In exact form, please repeat the records from their opening line down to the line with "7. 调整了OSS端的缓存机", including that line.

══ Input data

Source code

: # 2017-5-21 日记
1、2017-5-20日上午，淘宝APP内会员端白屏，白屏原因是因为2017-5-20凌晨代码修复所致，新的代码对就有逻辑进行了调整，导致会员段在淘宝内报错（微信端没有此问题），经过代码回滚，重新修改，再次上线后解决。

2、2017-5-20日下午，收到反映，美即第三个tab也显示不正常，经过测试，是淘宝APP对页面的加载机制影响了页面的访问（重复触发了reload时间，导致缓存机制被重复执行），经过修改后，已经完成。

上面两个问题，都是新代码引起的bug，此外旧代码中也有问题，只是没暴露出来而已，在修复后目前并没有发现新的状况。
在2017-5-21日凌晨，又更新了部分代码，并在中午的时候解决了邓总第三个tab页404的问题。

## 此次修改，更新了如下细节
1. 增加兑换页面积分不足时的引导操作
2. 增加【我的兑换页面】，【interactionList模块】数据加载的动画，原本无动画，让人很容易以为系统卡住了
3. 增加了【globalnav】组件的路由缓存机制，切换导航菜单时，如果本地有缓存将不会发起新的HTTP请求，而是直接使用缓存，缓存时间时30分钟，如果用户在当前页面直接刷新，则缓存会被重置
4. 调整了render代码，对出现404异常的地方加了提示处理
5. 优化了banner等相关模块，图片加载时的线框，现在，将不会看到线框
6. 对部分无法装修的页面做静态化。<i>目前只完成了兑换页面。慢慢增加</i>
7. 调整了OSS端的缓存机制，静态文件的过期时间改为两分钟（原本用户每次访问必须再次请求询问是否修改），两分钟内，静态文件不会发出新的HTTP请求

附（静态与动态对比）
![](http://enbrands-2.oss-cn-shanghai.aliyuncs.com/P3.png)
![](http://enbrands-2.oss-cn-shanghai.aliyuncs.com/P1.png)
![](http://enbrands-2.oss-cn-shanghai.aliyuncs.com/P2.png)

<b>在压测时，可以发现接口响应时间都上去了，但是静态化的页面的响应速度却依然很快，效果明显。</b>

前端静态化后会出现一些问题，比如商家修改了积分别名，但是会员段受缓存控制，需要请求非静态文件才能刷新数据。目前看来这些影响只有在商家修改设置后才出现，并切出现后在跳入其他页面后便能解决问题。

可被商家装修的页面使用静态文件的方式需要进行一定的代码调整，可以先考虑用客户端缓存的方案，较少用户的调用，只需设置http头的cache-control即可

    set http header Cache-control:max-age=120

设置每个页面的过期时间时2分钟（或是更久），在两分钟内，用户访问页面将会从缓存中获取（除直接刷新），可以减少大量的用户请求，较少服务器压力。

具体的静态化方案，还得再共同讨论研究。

════

**Task answer**.
Source code

: # 2017-5-21 日记
1、2017-5-20日上午，淘宝APP内会员端白屏，白屏原因是因为2017-5-20凌晨代码修复所致，新的代码对就有逻辑进行了调整，导致会员段在淘宝内报错（微信端没有此问题），经过代码回滚，重新修改，再次上线后解决。

2、2017-5-20日下午，收到反映，美即第三个tab也显示不正常，经过测试，是淘宝APP对页面的加载机制影响了页面的访问（重复触发了reload时间，导致缓存机制被重复执行），经过修改后，已经完成。

上面两个问题，都是新代码引起的bug，此外旧代码中也有问题，只是没暴露出来而已，在修复后目前并没有发现新的状况。
在2017-5-21日凌晨，又更新了部分代码，并在中午的时候解决了邓总第三个tab页404的问题。

## 此次修改，更新了如下细节
1. 增加兑换页面积分不足时的引导操作
2. 增加【我的兑换页面】，【interactionList模块】数据加载的动画，原本无动画，让人很容易以为系统卡住了
3. 增加了【globalnav】组件的路由缓存机制，切换导航菜单时，如果本地有缓存将不会发起新的HTTP请求，而是直接使用缓存，缓存时间时30分钟，如果用户在当前页面直接刷新，则缓存会被重置
4. 调整了render代码，对出现404异常的地方加了提示处理
5. 优化了banner等相关模块，图片加载时的线框，现在，将不会看到线框
6. 对部分无法装修的页面做静态化。<i>目前只完成了兑换页面。慢慢增加</i>
7. 调整了OSS端的缓存机制，静态文件的过期时间改为两分钟（原本用户每次访问必须再次请求询问是否修改），两分钟内，静态文件不会发出新的HTTP请求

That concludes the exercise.